Nell'anno della Tigre meno sacrifici più consumi: questa la parola d'ordine confermata negli scorsi giorni dal National People Congress ai cinesi. Quasi una risposta anticipata che i Signori di Pechino hanno dato alla richiesta ribadita oggi, giovedì, dal presidente americano Barak Obama: "I paesi con forti surplus commerciali devono spingere i consumi e la domanda domestica. Come ho già detto, il passaggio della Cina a una politica del cambio più orientata al mercato sarebbe un contributo essenziale per ridurre gli squilibri globali".

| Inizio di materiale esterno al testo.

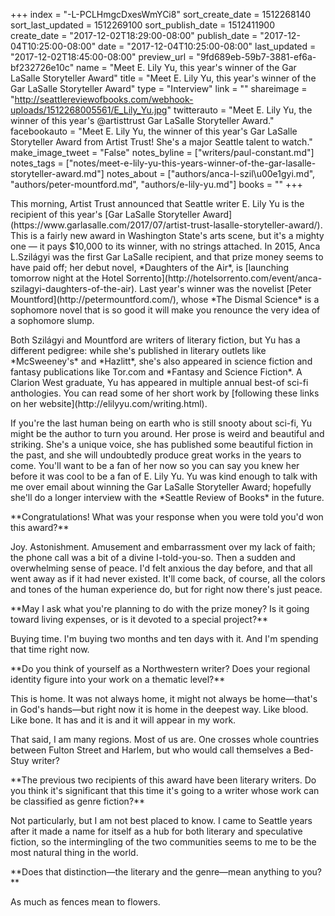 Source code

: +++
index = "-L-PCLHmgcDxesWmYCi8"
sort_create_date = 1512268140
sort_last_updated = 1512269100
sort_publish_date = 1512411900
create_date = "2017-12-02T18:29:00-08:00"
publish_date = "2017-12-04T10:25:00-08:00"
date = "2017-12-04T10:25:00-08:00"
last_updated = "2017-12-02T18:45:00-08:00"
preview_url = "9fd689eb-59b7-3881-ef6a-bf232726e10c"
name = "Meet E. Lily Yu, this year's winner of the Gar LaSalle Storyteller Award"
title = "Meet E. Lily Yu, this year's winner of the Gar LaSalle Storyteller Award"
type = "Interview"
link = ""
shareimage = "http://seattlereviewofbooks.com/webhook-uploads/1512268005561/E_Lily_Yu.jpg"
twitterauto = "Meet E. Lily Yu, the winner of this year's @artisttrust Gar LaSalle Storyteller Award."
facebookauto = "Meet E. Lily Yu, the winner of this year's Gar LaSalle Storyteller Award from Artist Trust! She's a major Seattle talent to watch."
make_image_tweet = "False"
notes_byline = ["writers/paul-constant.md"]
notes_tags = ["notes/meet-e-lily-yu-this-years-winner-of-the-gar-lasalle-storyteller-award.md"]
notes_about = ["authors/anca-l-szil\u00e1gyi.md", "authors/peter-mountford.md", "authors/e-lily-yu.md"]
books = ""
+++
<p class="intro">This morning, Artist Trust announced that Seattle writer E. Lily Yu is the recipient of this year's [Gar LaSalle Storyteller Award](https://www.garlasalle.com/2017/07/artist-trust-lasalle-storyteller-award/). This is a fairly new award in Washington State's arts scene, but it's a mighty one — it pays $10,000 to its winner, with no strings attached. In 2015, Anca L.Szilágyi was the first Gar LaSalle recipient, and that prize money seems to have paid off; her debut novel, *Daughters of the Air*, is [launching tomorrow night at the Hotel Sorrento](http://hotelsorrento.com/event/anca-szilagyi-daughters-of-the-air). Last year's winner was the novelist [Peter Mountford](http://petermountford.com/), whose *The Dismal Science* is a sophomore novel that is so good it will make you renounce the very idea of a sophomore slump.</p>

<p class="intro">Both Szilágyi and Mountford are writers of literary fiction, but Yu has a different pedigree: while she's published in literary outlets like *McSweeney's* and *Hazlitt*, she's also appeared in science fiction and fantasy publications like Tor.com and *Fantasy and Science Fiction*. A Clarion West graduate, Yu has appeared in multiple annual best-of sci-fi anthologies. You can read some of her short work by [following these links on her website](http://elilyyu.com/writing.html).</p>

<p class="intro">If you're the last human being on earth who is still snooty about sci-fi, Yu might be the author to turn you around. Her prose is weird and beautiful and striking. She's a unique voice, she has published some beautiful fiction in the past, and she will undoubtedly produce great works in the years to come. You'll want to be a fan of her now so you can say you knew her before it was cool to be a fan of E. Lily Yu. Yu was kind enough to talk with me over email about winning the Gar LaSalle Storyteller Award; hopefully she'll do a longer interview with the *Seattle Review of Books* in the future.</p>

<p class="noindent">**Congratulations! What was your response when you were told you'd won this award?**</p>

<p class="noindent">Joy. Astonishment. Amusement and embarrassment over my lack of faith; the phone call was a bit of a divine I-told-you-so. Then a sudden and overwhelming sense of peace. I'd felt anxious the day before, and that all went away as if it had never existed. It'll come back, of course, all the colors and tones of the human experience do, but for right now there's just peace.</p>

<p class="noindent">**May I ask what you're planning to do with the prize money? Is it going toward living expenses, or is it devoted to a special project?**</p>

<p class="noindent">Buying time. I'm buying two months and ten days with it. And I'm spending that time right now.</p>

<p class="noindent">**Do you think of yourself as a Northwestern writer? Does your regional identity figure into your work on a thematic level?**</p>

<p class="noindent">This is home. It was not always home, it might not always be home—that's in God's hands—but right now it is home in the deepest way. Like blood. Like bone. It has and it is and it will appear in my work.</p>

That said, I am many regions. Most of us are. One crosses whole countries between Fulton Street and Harlem, but who would call themselves a Bed-Stuy writer?

<p class="noindent">**The previous two recipients of this award have been literary writers. Do you think it's significant that this time it's going to a writer whose work can be classified as genre fiction?**</p>

<p class="noindent">Not particularly, but I am not best placed to know. I came to Seattle years after it made a name for itself as a hub for both literary and speculative fiction, so the intermingling of the two communities seems to me to be the most natural thing in the world.</p>

<p class="noindent">**Does that distinction—the literary and the genre—mean anything to you?**</p>

<p class="noindent">As much as fences mean to flowers.</p>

Ebbene, sulla prima parte Pechino da tempo ha risposto positivamente agli appelli del mondo intero a mettere nel motore della nuova locomotiva dell'economia globale un robusto impulso agli investimenti e ai consumi domestici (oggi ancora al 37% del Pil contro il 71% degli Usa).
L'aumento del 45% dell'import del gigante asiatico a febbraio conferma - a detta di molti analisti ¬- il perseguimento degli obiettivi fissati con grande rapidità d'azione nell'autunno 2008 allo scoppio dell'uragano finanziario post-Lehman. Con una decisa svolta epocale proprio sul fronte dei consumi in un paese dove il risparmio delle famiglie resta tra i più alti al mondo per la necessità di pagare di tasca propria le spese sanitarie come l'istruzione di figli spesso unici (maschi o femmine che siano) al fine di assicurare loro un futuro migliore in un mondo sempre più competitivo. Da qui anche il varo di una riforma sanitaria a inizio 2009 e gli incentivi ai consumi previsti per le campagne, vale a dire le zone più arretrate del paese. Risultato: consumi che continueranno a crescere a un ritmo più elevato del Pil, secondo le previsioni della Fondazione Italia Cina.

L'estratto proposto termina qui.